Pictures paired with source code
------------------------------------------------------------------------

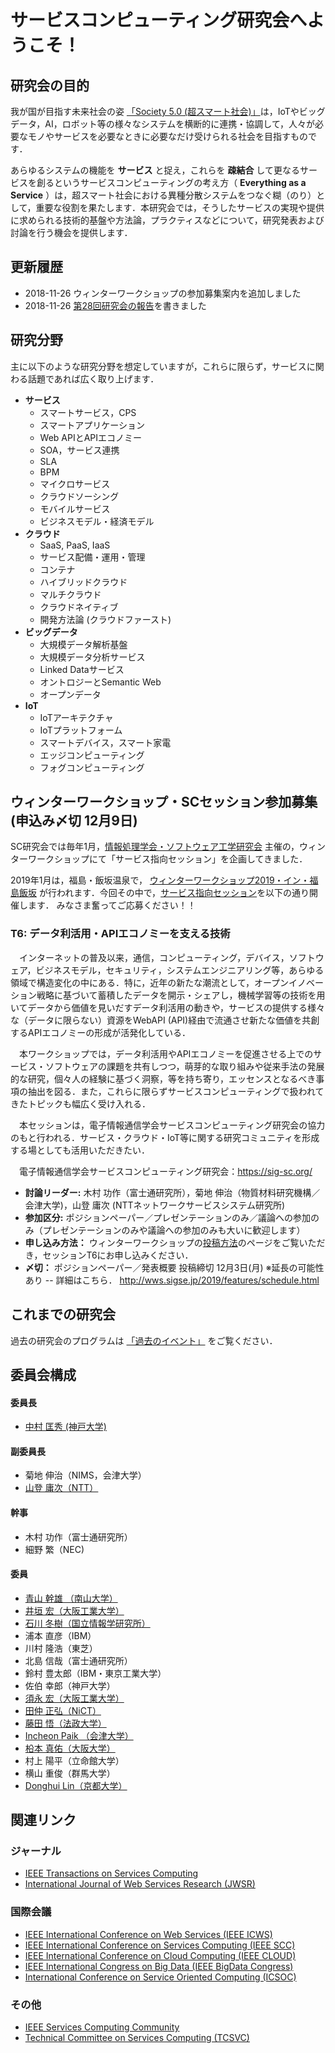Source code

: # サービスコンピューティング研究会へようこそ！

## 研究会の目的
我が国が目指す未来社会の姿 [「Society 5.0 (超スマート社会)」](http://www8.cao.go.jp/cstp/society5_0/index.html)は，IoTやビッグデータ，AI，ロボット等の様々なシステムを横断的に連携・協調して，人々が必要なモノやサービスを必要なときに必要なだけ受けられる社会を目指すものです．

あらゆるシステムの機能を __サービス__ と捉え，これらを __疎結合__ して更なるサービスを創るというサービスコンピューティングの考え方（ __Everything as a Service__ ）は，超スマート社会における異種分散システムをつなぐ糊（のり）として，重要な役割を果たします．本研究会では，そうしたサービスの実現や提供に求められる技術的基盤や方法論，プラクティスなどについて，研究発表および討論を行う機会を提供します．

## 更新履歴
- 2018-11-26 ウィンターワークショップの参加募集案内を追加しました
- 2018-11-26 [第28回研究会の報告](/seminar/report/update/2018/11/10/report-of-seminar.html)を書きました

## 研究分野
主に以下のような研究分野を想定していますが，これらに限らず，サービスに関わる話題であれば広く取り上げます．

- __サービス__
  - スマートサービス，CPS
  - スマートアプリケーション
  - Web APIとAPIエコノミー
  - SOA，サービス連携
  - SLA
  - BPM
  - マイクロサービス
  - クラウドソーシング
  - モバイルサービス
  - ビジネスモデル・経済モデル
- __クラウド__
  - SaaS, PaaS, IaaS
  - サービス配備・運用・管理
  - コンテナ
  - ハイブリッドクラウド
  - マルチクラウド
  - クラウドネイティブ
  - 開発方法論 (クラウドファースト)
- __ビッグデータ__
  - 大規模データ解析基盤
  - 大規模データ分析サービス
  - Linked Dataサービス
  - オントロジーとSemantic Web
  - オープンデータ
- __IoT__
  - IoTアーキテクチャ
  - IoTプラットフォーム
  - スマートデバイス，スマート家電
  - エッジコンピューティング
  - フォグコンピューティング

## ウィンターワークショップ・SCセッション参加募集 (申込み〆切 12月9日)

SC研究会では毎年1月，[情報処理学会・ソフトウェア工学研究会](http://www.ipsj.or.jp/sig/se/)
主催の，ウィンターワークショップにて「サービス指向セッション」を企画してきました．

2019年1月は，福島・飯坂温泉で，
[ウィンターワークショップ2019・イン・福島飯坂](http://wws.sigse.jp/2019/index.html)
が行われます．今回その中で，[サービス指向セッション](http://wws.sigse.jp/2019/cfp.html#T6)を以下の通り開催します．
みなさま奮ってご応募ください！！

### T6: データ利活用・APIエコノミーを支える技術

　インターネットの普及以来，通信，コンピューティング，デバイス，ソフトウェア，ビジネスモデル，セキュリティ，システムエンジニアリング等，あらゆる領域で構造変化の中にある．特に，近年の新たな潮流として，オープンイノベーション戦略に基づいて蓄積したデータを開示・シェアし，機械学習等の技術を用いてデータから価値を見いだすデータ利活用の動きや，サービスの提供する様々な（データに限らない）資源をWebAPI (API)経由で流通させ新たな価値を共創するAPIエコノミーの形成が活発化している． 

　本ワークショップでは，データ利活用やAPIエコノミーを促進させる上でのサービス・ソフトウェアの課題を共有しつつ，萌芽的な取り組みや従来手法の発展的な研究，個々人の経験に基づく洞察，等を持ち寄り，エッセンスとなるべき事項の抽出を図る．また，これらに限らずサービスコンピューティングで扱われてきたトピックも幅広く受け入れる． 

　本セッションは，電子情報通信学会サービスコンピューティング研究会の協力のもと行われる．サービス・クラウド・IoT等に関する研究コミュニティを形成する場としても活用いただきたい． 
  
　電子情報通信学会サービスコンピューティング研究会：https://sig-sc.org/
　
- __討論リーダー:__ 木村 功作（富士通研究所），菊地 伸治（物質材料研究機構／会津大学)，山登 庸次 (NTTネットワークサービスシステム研究所)
- __参加区分:__ ポジションペーパー／プレゼンテーションのみ／議論への参加のみ（プレゼンテーションのみや議論への参加のみも大いに歓迎します）
- __申し込み方法：__  ウィンターワークショップの[投稿方法](http://wws.sigse.jp/2019/submission.html)のページをご覧いただき，セッションT6にお申し込みください．
- __〆切：__ ポジションペーパー／発表概要 投稿締切 12月3日(月) ※延長の可能性あり
-- 詳細はこちら． http://wws.sigse.jp/2019/features/schedule.html


## これまでの研究会

過去の研究会のプログラムは [「過去のイベント」](seminar_list.md) をご覧ください．

## 委員会構成

#### 委員長
- [中村 匡秀 (神戸大学)](http://www27.cs.kobe-u.ac.jp/~masa-n/)

#### 副委員長
- 菊地 伸治（NIMS，会津大学）
- [山登 庸次（NTT）](http://www.sic.ecl.ntt.co.jp/member/yoji-yamato/yoji-yamato.html)

#### 幹事
- 木村 功作（富士通研究所）
- 細野 繁（NEC)

#### 委員
- [青山 幹雄 （南山大学）](http://www.nise.org/)
- [井垣 宏（大阪工業大学）](https://www.oit.ac.jp/laboratory/room/230) 
- [石川 冬樹（国立情報学研究所）](http://research.nii.ac.jp/~f-ishikawa/)
- 浦本 直彦（IBM）
- 川村 隆浩（東芝）
- 北島 信哉（富士通研究所）
- 鈴村 豊太郎（IBM・東京工業大学）
- 佐伯 幸郎（神戸大学）
- [須永 宏（大阪工業大学）](https://www.oit.ac.jp/laboratory/room/88)
- [田仲 正弘（NiCT）](http://www2.nict.go.jp/direct/member/mtnk/index.html)
- [藤田 悟（法政大学）](https://cis.hosei.ac.jp/depts/dm/fujita/)
- [Incheon Paik （会津大学）](http://ebiz.u-aizu.ac.jp/) 
- [柗本 真佑（大阪大学）](http://sdl.ist.osaka-u.ac.jp/~shinsuke/)
- 村上 陽平（立命館大学）
- 横山 重俊（群馬大学）
- [Donghui Lin（京都大学）](http://www.ai.soc.i.kyoto-u.ac.jp/~lindh/)

## 関連リンク
### ジャーナル
- [IEEE Transactions on Services Computing](http://www.computer.org/tsc)
- [International Journal of Web Services Research (JWSR)](http://www.servicescomputing.org/jwsr/)

### 国際会議
- [IEEE International Conference on Web Services (IEEE ICWS)](http://conferences.computer.org/icws/)
- [IEEE International Conference on Services Computing (IEEE SCC)](http://conferences.computer.org/scc/)
- [IEEE International Conference on Cloud Computing (IEEE CLOUD)](http://conferences.computer.org/cloud/)
- [IEEE International Congress on Big Data (IEEE BigData Congress)](http://conferences.computer.org/bigdatacongress/)
- [International Conference on Service Oriented Computing (ICSOC)](http://www.icsoc.org/)

### その他
- [IEEE Services Computing Community](https://www.ieeecommunities.org/services)
- [Technical Committee on Services Computing (TCSVC)](http://tab.computer.org/tcsc/)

------------------------------------------------------------------------

Goal of the exercise
Your reply should repeat the entries above exactly, leaving the pictures out.

Task answer
Source code

: # サービスコンピューティング研究会へようこそ！

## 研究会の目的
我が国が目指す未来社会の姿 [「Society 5.0 (超スマート社会)」](http://www8.cao.go.jp/cstp/society5_0/index.html)は，IoTやビッグデータ，AI，ロボット等の様々なシステムを横断的に連携・協調して，人々が必要なモノやサービスを必要なときに必要なだけ受けられる社会を目指すものです．

あらゆるシステムの機能を __サービス__ と捉え，これらを __疎結合__ して更なるサービスを創るというサービスコンピューティングの考え方（ __Everything as a Service__ ）は，超スマート社会における異種分散システムをつなぐ糊（のり）として，重要な役割を果たします．本研究会では，そうしたサービスの実現や提供に求められる技術的基盤や方法論，プラクティスなどについて，研究発表および討論を行う機会を提供します．

## 更新履歴
- 2018-11-26 ウィンターワークショップの参加募集案内を追加しました
- 2018-11-26 [第28回研究会の報告](/seminar/report/update/2018/11/10/report-of-seminar.html)を書きました

## 研究分野
主に以下のような研究分野を想定していますが，これらに限らず，サービスに関わる話題であれば広く取り上げます．

- __サービス__
  - スマートサービス，CPS
  - スマートアプリケーション
  - Web APIとAPIエコノミー
  - SOA，サービス連携
  - SLA
  - BPM
  - マイクロサービス
  - クラウドソーシング
  - モバイルサービス
  - ビジネスモデル・経済モデル
- __クラウド__
  - SaaS, PaaS, IaaS
  - サービス配備・運用・管理
  - コンテナ
  - ハイブリッドクラウド
  - マルチクラウド
  - クラウドネイティブ
  - 開発方法論 (クラウドファースト)
- __ビッグデータ__
  - 大規模データ解析基盤
  - 大規模データ分析サービス
  - Linked Dataサービス
  - オントロジーとSemantic Web
  - オープンデータ
- __IoT__
  - IoTアーキテクチャ
  - IoTプラットフォーム
  - スマートデバイス，スマート家電
  - エッジコンピューティング
  - フォグコンピューティング

## ウィンターワークショップ・SCセッション参加募集 (申込み〆切 12月9日)

SC研究会では毎年1月，[情報処理学会・ソフトウェア工学研究会](http://www.ipsj.or.jp/sig/se/)
主催の，ウィンターワークショップにて「サービス指向セッション」を企画してきました．

2019年1月は，福島・飯坂温泉で，
[ウィンターワークショップ2019・イン・福島飯坂](http://wws.sigse.jp/2019/index.html)
が行われます．今回その中で，[サービス指向セッション](http://wws.sigse.jp/2019/cfp.html#T6)を以下の通り開催します．
みなさま奮ってご応募ください！！

### T6: データ利活用・APIエコノミーを支える技術

　インターネットの普及以来，通信，コンピューティング，デバイス，ソフトウェア，ビジネスモデル，セキュリティ，システムエンジニアリング等，あらゆる領域で構造変化の中にある．特に，近年の新たな潮流として，オープンイノベーション戦略に基づいて蓄積したデータを開示・シェアし，機械学習等の技術を用いてデータから価値を見いだすデータ利活用の動きや，サービスの提供する様々な（データに限らない）資源をWebAPI (API)経由で流通させ新たな価値を共創するAPIエコノミーの形成が活発化している． 

　本ワークショップでは，データ利活用やAPIエコノミーを促進させる上でのサービス・ソフトウェアの課題を共有しつつ，萌芽的な取り組みや従来手法の発展的な研究，個々人の経験に基づく洞察，等を持ち寄り，エッセンスとなるべき事項の抽出を図る．また，これらに限らずサービスコンピューティングで扱われてきたトピックも幅広く受け入れる． 

　本セッションは，電子情報通信学会サービスコンピューティング研究会の協力のもと行われる．サービス・クラウド・IoT等に関する研究コミュニティを形成する場としても活用いただきたい． 
  
　電子情報通信学会サービスコンピューティング研究会：https://sig-sc.org/
　
- __討論リーダー:__ 木村 功作（富士通研究所），菊地 伸治（物質材料研究機構／会津大学)，山登 庸次 (NTTネットワークサービスシステム研究所)
- __参加区分:__ ポジションペーパー／プレゼンテーションのみ／議論への参加のみ（プレゼンテーションのみや議論への参加のみも大いに歓迎します）
- __申し込み方法：__  ウィンターワークショップの[投稿方法](http://wws.sigse.jp/2019/submission.html)のページをご覧いただき，セッションT6にお申し込みください．
- __〆切：__ ポジションペーパー／発表概要 投稿締切 12月3日(月) ※延長の可能性あり
-- 詳細はこちら． http://wws.sigse.jp/2019/features/schedule.html


## これまでの研究会

過去の研究会のプログラムは [「過去のイベント」](seminar_list.md) をご覧ください．

## 委員会構成

#### 委員長
- [中村 匡秀 (神戸大学)](http://www27.cs.kobe-u.ac.jp/~masa-n/)

#### 副委員長
- 菊地 伸治（NIMS，会津大学）
- [山登 庸次（NTT）](http://www.sic.ecl.ntt.co.jp/member/yoji-yamato/yoji-yamato.html)

#### 幹事
- 木村 功作（富士通研究所）
- 細野 繁（NEC)

#### 委員
- [青山 幹雄 （南山大学）](http://www.nise.org/)
- [井垣 宏（大阪工業大学）](https://www.oit.ac.jp/laboratory/room/230) 
- [石川 冬樹（国立情報学研究所）](http://research.nii.ac.jp/~f-ishikawa/)
- 浦本 直彦（IBM）
- 川村 隆浩（東芝）
- 北島 信哉（富士通研究所）
- 鈴村 豊太郎（IBM・東京工業大学）
- 佐伯 幸郎（神戸大学）
- [須永 宏（大阪工業大学）](https://www.oit.ac.jp/laboratory/room/88)
- [田仲 正弘（NiCT）](http://www2.nict.go.jp/direct/member/mtnk/index.html)
- [藤田 悟（法政大学）](https://cis.hosei.ac.jp/depts/dm/fujita/)
- [Incheon Paik （会津大学）](http://ebiz.u-aizu.ac.jp/) 
- [柗本 真佑（大阪大学）](http://sdl.ist.osaka-u.ac.jp/~shinsuke/)
- 村上 陽平（立命館大学）
- 横山 重俊（群馬大学）
- [Donghui Lin（京都大学）](http://www.ai.soc.i.kyoto-u.ac.jp/~lindh/)

## 関連リンク
### ジャーナル
- [IEEE Transactions on Services Computing](http://www.computer.org/tsc)
- [International Journal of Web Services Research (JWSR)](http://www.servicescomputing.org/jwsr/)

### 国際会議
- [IEEE International Conference on Web Services (IEEE ICWS)](http://conferences.computer.org/icws/)
- [IEEE International Conference on Services Computing (IEEE SCC)](http://conferences.computer.org/scc/)
- [IEEE International Conference on Cloud Computing (IEEE CLOUD)](http://conferences.computer.org/cloud/)
- [IEEE International Congress on Big Data (IEEE BigData Congress)](http://conferences.computer.org/bigdatacongress/)
- [International Conference on Service Oriented Computing (ICSOC)](http://www.icsoc.org/)

### その他
- [IEEE Services Computing Community](https://www.ieeecommunities.org/services)
- [Technical Committee on Services Computing (TCSVC)](http://tab.computer.org/tcsc/)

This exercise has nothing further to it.